◆ EXERCISE AIM ◆
Extract each line of the records below that contains the word "decomposition".
_ _ _ _ _ _ _
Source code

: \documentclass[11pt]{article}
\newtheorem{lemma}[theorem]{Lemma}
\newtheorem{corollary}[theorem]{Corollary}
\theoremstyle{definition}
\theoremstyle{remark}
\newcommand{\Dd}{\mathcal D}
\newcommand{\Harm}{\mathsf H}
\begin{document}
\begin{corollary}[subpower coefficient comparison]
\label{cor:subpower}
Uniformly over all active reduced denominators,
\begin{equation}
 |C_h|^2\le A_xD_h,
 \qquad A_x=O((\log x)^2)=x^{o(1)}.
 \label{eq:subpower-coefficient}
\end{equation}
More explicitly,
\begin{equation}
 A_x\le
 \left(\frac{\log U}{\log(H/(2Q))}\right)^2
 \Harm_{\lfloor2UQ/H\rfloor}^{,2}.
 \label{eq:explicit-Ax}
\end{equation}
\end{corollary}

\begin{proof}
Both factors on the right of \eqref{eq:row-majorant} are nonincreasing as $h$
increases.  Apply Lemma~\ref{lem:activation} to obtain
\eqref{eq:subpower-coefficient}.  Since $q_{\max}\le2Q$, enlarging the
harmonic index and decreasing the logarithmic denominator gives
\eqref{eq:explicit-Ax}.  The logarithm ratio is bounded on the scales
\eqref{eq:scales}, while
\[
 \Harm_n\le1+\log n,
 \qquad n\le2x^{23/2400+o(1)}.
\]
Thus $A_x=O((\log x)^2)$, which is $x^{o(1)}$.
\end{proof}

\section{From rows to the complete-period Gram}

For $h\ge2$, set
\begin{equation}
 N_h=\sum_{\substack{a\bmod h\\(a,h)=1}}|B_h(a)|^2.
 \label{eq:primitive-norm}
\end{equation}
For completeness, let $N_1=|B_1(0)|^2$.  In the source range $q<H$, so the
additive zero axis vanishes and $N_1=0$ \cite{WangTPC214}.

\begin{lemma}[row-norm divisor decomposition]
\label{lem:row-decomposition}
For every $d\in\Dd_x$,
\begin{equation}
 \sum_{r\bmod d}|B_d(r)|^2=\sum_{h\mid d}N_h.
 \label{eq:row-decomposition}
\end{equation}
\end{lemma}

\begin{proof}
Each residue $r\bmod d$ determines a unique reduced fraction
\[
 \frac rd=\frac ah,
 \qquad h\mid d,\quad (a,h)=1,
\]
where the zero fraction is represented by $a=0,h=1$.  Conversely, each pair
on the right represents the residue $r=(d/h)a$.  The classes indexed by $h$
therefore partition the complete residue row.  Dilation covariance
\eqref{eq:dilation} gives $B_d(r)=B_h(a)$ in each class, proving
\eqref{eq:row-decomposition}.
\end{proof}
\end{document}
_ _ _ _ _ _ _
◆ WORKED SOLUTION ◆
\begin{lemma}[row-norm divisor decomposition]
\label{lem:row-decomposition}
 \label{eq:row-decomposition}
\eqref{eq:row-decomposition}.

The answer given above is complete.